# Your instructions:
Only lines holding the string "polynomial" are wanted; copy each one from the material.

# Supplied information:
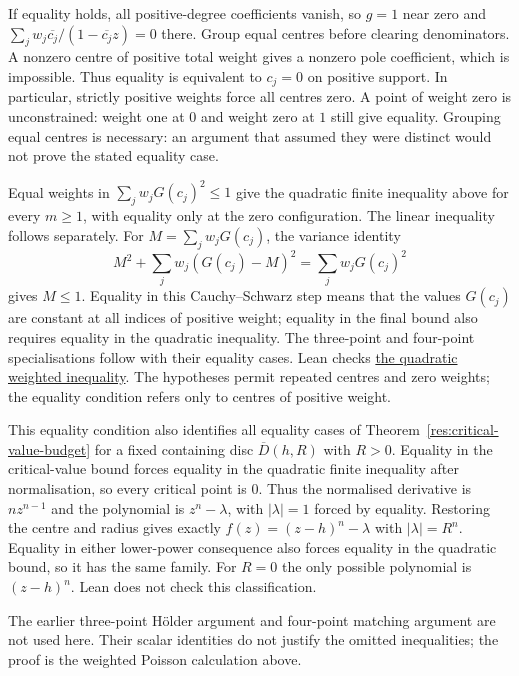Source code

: If equality holds, all positive-degree coefficients vanish, so $g=1$ near
zero and $\sum_jw_j\overline{c_j}/(1-\overline{c_j}z)=0$ there.
Group equal centres before clearing denominators. A nonzero centre of positive
total weight gives a nonzero pole coefficient, which is impossible. Thus
equality is equivalent to $c_j=0$ on positive support. In particular,
strictly positive weights force all centres zero. A point of weight zero
is unconstrained: weight one at $0$ and weight zero at $1$ still give
equality.
Grouping equal centres is necessary: an argument that assumed they
were distinct would not prove the stated equality case.

Equal weights in $\sum_jw_jG(c_j)^2\le1$ give the quadratic finite
inequality above for every $m\ge1$, with equality only at the zero
configuration. The linear inequality follows separately. For
$M=\sum_jw_jG(c_j)$, the variance identity
\[
 M^2+\sum_jw_j(G(c_j)-M)^2=\sum_jw_jG(c_j)^2
\]
gives $M\le1$. Equality in this Cauchy--Schwarz step means that the
values $G(c_j)$ are constant at all indices of positive weight; equality
in the final bound also requires equality in the quadratic inequality. The
three-point and four-point specialisations follow with their equality
cases.  Lean checks
\href{https://github.com/wcook04/plectis-erdos/blob/3d6d938d696fed0fb71dd55115a18a73738ff223/lean/ErdosProblems/Erdos1041/PaperWeightedRefinementsR10.lean\#L17}{the quadratic weighted inequality}.
The hypotheses permit repeated centres and zero weights;
the equality condition refers only to centres of positive weight.

This equality condition also identifies all equality cases of
Theorem~\ref{res:critical-value-budget} for a fixed containing disc
$\overline D(h,R)$ with $R>0$. Equality in the critical-value bound
forces equality in the quadratic finite inequality after normalisation,
so every critical point is $0$. Thus the normalised derivative is
$nz^{n-1}$ and the polynomial is $z^n-\lambda$, with $|\lambda|=1$
forced by equality. Restoring the centre and radius gives exactly
$f(z)=(z-h)^n-\lambda$ with $|\lambda|=R^n$.
Equality in either lower-power consequence also forces equality in the
quadratic bound, so it has the same family. For $R=0$ the only possible
polynomial is $(z-h)^n$. Lean does not check this classification.

The earlier three-point H\"older argument and four-point matching argument
are not used here. Their scalar identities do not justify the omitted
inequalities; the proof is the weighted Poisson calculation above.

# Your solution:
$nz^{n-1}$ and the polynomial is $z^n-\lambda$, with $|\lambda|=1$
polynomial is $(z-h)^n$. Lean does not check this classification.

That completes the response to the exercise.